▸ Activity:
Set out exactly, line by line, the stretch of data below that begins at the line containing "The ItemNamingRules project provides" and ends at the line containing "For example, you", with both ends kept.

▸ Records provided:
• • • • • • •

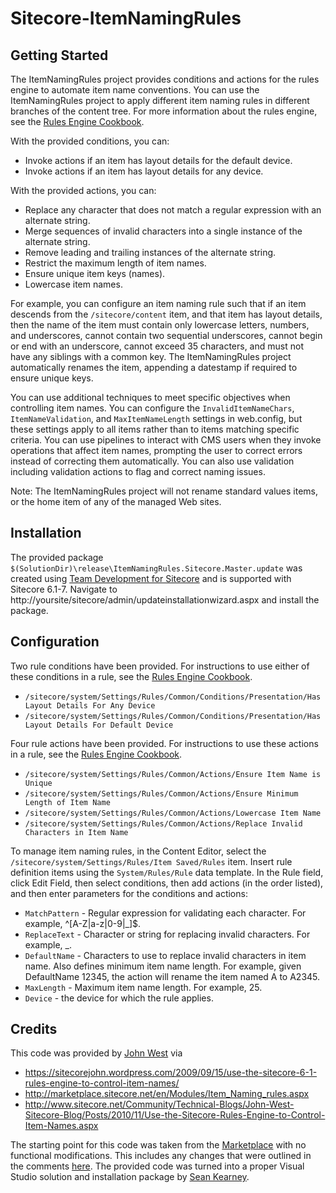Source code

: # Sitecore-ItemNamingRules

## Getting Started

The ItemNamingRules project provides conditions and actions for the rules engine to automate item name conventions. You can use the ItemNamingRules project to apply different item naming rules in different branches of the content tree. For more information about the rules engine, see the [Rules Engine Cookbook].

With the provided conditions, you can:

* Invoke actions if an item has layout details for the default device.
* Invoke actions if an item has layout details for any device.

With the provided actions, you can:

* Replace any character that does not match a regular expression with an alternate string.
* Merge sequences of invalid characters into a single instance of the alternate string.
* Remove leading and trailing instances of the alternate string.
* Restrict the maximum length of item names.
* Ensure unique item keys (names).
* Lowercase item names.

For example, you can configure an item naming rule such that if an item descends from the `/sitecore/content` item, and that item has layout details, then the name of the item must contain only lowercase letters, numbers, and underscores, cannot contain two sequential underscores, cannot begin or end with an underscore, cannot exceed 35 characters, and must not have any siblings with a common key. The ItemNamingRules project automatically renames the item, appending a datestamp if required to ensure unique keys.

You can use additional techniques to meet specific objectives when controlling item names. You can configure the `InvalidItemNameChars`, `ItemNameValidation`, and `MaxItemNameLength` settings in web.config, but these settings apply to all items rather than to items matching specific criteria. You can use pipelines to interact with CMS users when they invoke operations that affect item names, prompting the user to correct errors instead of correcting them automatically. You can also use validation including validation actions to flag and correct naming issues.

Note: The ItemNamingRules project will not rename standard values items, or the home item of any of the managed Web sites.

## Installation
The provided package `$(SolutionDir)\release\ItemNamingRules.Sitecore.Master.update` was created using [Team Development for Sitecore] and is supported with Sitecore 6.1-7. Navigate to http://yoursite/sitecore/admin/updateinstallationwizard.aspx and install the package.

## Configuration

Two rule conditions have been provided. For instructions to use either of these conditions in a rule, see the [Rules Engine Cookbook].

* `/sitecore/system/Settings/Rules/Common/Conditions/Presentation/Has Layout Details For Any Device`
* `/sitecore/system/Settings/Rules/Common/Conditions/Presentation/Has Layout Details For Default Device`

Four rule actions have been provided. For instructions to use these actions in a rule, see the [Rules Engine Cookbook].

* `/sitecore/system/Settings/Rules/Common/Actions/Ensure Item Name is Unique`
* `/sitecore/system/Settings/Rules/Common/Actions/Ensure Minimum Length of Item Name`
* `/sitecore/system/Settings/Rules/Common/Actions/Lowercase Item Name`
* `/sitecore/system/Settings/Rules/Common/Actions/Replace Invalid Characters in Item Name`

To manage item naming rules, in the Content Editor, select the `/sitecore/system/Settings/Rules/Item Saved/Rules` item. Insert rule definition items using the `System/Rules/Rule` data template. In the Rule field, click Edit Field, then select conditions, then add actions (in the order listed), and then enter parameters for the conditions and actions:

* `MatchPattern` - Regular expression for validating each character. For example, ^[A-Z|a-z|0-9|_]$.
* `ReplaceText` - Character or string for replacing invalid characters. For example, _.
* `DefaultName` - Characters to use to replace invalid characters in item name. Also defines minimum item name length. For example, given DefaultName 12345, the action will rename the item named A to A2345.
* `MaxLength` - Maximum item name length. For example, 25.
* `Device` - the device for which the rule applies. 

## Credits
This code was provided by [John West] via 

- https://sitecorejohn.wordpress.com/2009/09/15/use-the-sitecore-6-1-rules-engine-to-control-item-names/
- http://marketplace.sitecore.net/en/Modules/Item_Naming_rules.aspx
- http://www.sitecore.net/Community/Technical-Blogs/John-West-Sitecore-Blog/Posts/2010/11/Use-the-Sitecore-Rules-Engine-to-Control-Item-Names.aspx

The starting point for this code was taken from the [Marketplace](http://marketplace.sitecore.net/en/Modules/Item_Naming_rules.aspx) with no functional modifications. This includes any changes that were outlined in the comments [here](http://www.sitecore.net/Community/Technical-Blogs/John-West-Sitecore-Blog/Posts/2010/11/Use-the-Sitecore-Rules-Engine-to-Control-Item-Names.aspx). The provided code was turned into a proper Visual Studio solution and installation package by [Sean Kearney]. 


[Rules Engine Cookbook]: http://sdn.sitecore.net/reference/sitecore%206/rules%20engine%20cookbook.aspx
[Team Development for Sitecore]: http://TeamDevelopmentForSitecore.com
[John West]: https://twitter.com/sitecorejohn
[Sean Kearney]: https://twitter.com/seankearney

• • • • • • •

▸ Answer to the problem:
The ItemNamingRules project provides conditions and actions for the rules engine to automate item name conventions. You can use the ItemNamingRules project to apply different item naming rules in different branches of the content tree. For more information about the rules engine, see the [Rules Engine Cookbook].

With the provided conditions, you can:

* Invoke actions if an item has layout details for the default device.
* Invoke actions if an item has layout details for any device.

With the provided actions, you can:

* Replace any character that does not match a regular expression with an alternate string.
* Merge sequences of invalid characters into a single instance of the alternate string.
* Remove leading and trailing instances of the alternate string.
* Restrict the maximum length of item names.
* Ensure unique item keys (names).
* Lowercase item names.

For example, you can configure an item naming rule such that if an item descends from the `/sitecore/content` item, and that item has layout details, then the name of the item must contain only lowercase letters, numbers, and underscores, cannot contain two sequential underscores, cannot begin or end with an underscore, cannot exceed 35 characters, and must not have any siblings with a common key. The ItemNamingRules project automatically renames the item, appending a datestamp if required to ensure unique keys.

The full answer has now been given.